**Exercise description:**
In the listing below, find the line with "True, Bitcoin is", then repeat exactly every line from the top through that one.

*** Opening Available data ***

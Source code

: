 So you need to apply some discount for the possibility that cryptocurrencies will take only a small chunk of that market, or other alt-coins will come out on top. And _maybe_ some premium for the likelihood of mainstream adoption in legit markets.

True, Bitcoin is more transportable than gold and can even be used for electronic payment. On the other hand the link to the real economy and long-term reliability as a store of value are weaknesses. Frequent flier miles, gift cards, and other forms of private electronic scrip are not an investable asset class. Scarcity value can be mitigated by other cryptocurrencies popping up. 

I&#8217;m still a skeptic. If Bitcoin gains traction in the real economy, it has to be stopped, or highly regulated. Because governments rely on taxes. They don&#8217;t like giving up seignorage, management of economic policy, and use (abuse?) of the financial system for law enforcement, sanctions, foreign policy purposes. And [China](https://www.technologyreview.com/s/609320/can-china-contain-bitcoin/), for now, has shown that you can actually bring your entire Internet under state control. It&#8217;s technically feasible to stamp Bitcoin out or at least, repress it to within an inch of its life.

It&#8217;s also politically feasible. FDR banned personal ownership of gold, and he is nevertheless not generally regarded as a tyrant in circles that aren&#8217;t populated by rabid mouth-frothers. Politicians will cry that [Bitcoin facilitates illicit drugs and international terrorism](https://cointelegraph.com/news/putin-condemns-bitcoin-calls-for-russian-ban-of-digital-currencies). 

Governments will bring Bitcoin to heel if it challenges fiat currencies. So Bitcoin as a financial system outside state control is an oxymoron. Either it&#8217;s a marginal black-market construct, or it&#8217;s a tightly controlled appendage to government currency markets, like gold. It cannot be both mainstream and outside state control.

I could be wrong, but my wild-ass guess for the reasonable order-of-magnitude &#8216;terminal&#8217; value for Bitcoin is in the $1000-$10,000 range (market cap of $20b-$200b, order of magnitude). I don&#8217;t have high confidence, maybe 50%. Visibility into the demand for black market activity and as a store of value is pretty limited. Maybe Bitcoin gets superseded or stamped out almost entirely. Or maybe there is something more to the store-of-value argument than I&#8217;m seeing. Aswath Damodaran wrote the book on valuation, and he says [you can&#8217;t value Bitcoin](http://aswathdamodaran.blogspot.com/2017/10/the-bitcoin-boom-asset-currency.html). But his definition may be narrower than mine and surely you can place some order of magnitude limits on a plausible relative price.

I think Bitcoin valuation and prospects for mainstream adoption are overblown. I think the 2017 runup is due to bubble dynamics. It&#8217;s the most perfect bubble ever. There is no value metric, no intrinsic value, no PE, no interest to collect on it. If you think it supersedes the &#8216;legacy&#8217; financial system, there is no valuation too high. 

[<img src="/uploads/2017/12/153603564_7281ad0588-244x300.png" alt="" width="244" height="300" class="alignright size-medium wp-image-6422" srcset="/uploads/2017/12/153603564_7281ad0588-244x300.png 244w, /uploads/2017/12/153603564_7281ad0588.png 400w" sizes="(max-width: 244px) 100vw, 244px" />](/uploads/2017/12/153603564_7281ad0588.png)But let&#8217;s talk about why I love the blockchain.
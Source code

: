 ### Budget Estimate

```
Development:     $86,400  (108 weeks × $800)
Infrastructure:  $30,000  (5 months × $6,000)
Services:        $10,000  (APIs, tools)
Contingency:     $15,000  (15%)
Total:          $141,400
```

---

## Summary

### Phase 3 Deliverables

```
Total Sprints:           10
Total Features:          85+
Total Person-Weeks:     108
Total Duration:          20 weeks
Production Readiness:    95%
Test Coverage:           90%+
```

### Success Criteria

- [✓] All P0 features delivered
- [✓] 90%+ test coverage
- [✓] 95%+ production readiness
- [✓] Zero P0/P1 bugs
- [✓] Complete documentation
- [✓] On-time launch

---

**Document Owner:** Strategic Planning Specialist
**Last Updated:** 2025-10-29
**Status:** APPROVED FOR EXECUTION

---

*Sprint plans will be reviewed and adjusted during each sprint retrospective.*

*** Closing Available data ***

**Response below:**
Source code

: So you need to apply some discount for the possibility that cryptocurrencies will take only a small chunk of that market, or other alt-coins will come out on top. And _maybe_ some premium for the likelihood of mainstream adoption in legit markets.

True, Bitcoin is more transportable than gold and can even be used for electronic payment. On the other hand the link to the real economy and long-term reliability as a store of value are weaknesses. Frequent flier miles, gift cards, and other forms of private electronic scrip are not an investable asset class. Scarcity value can be mitigated by other cryptocurrencies popping up. 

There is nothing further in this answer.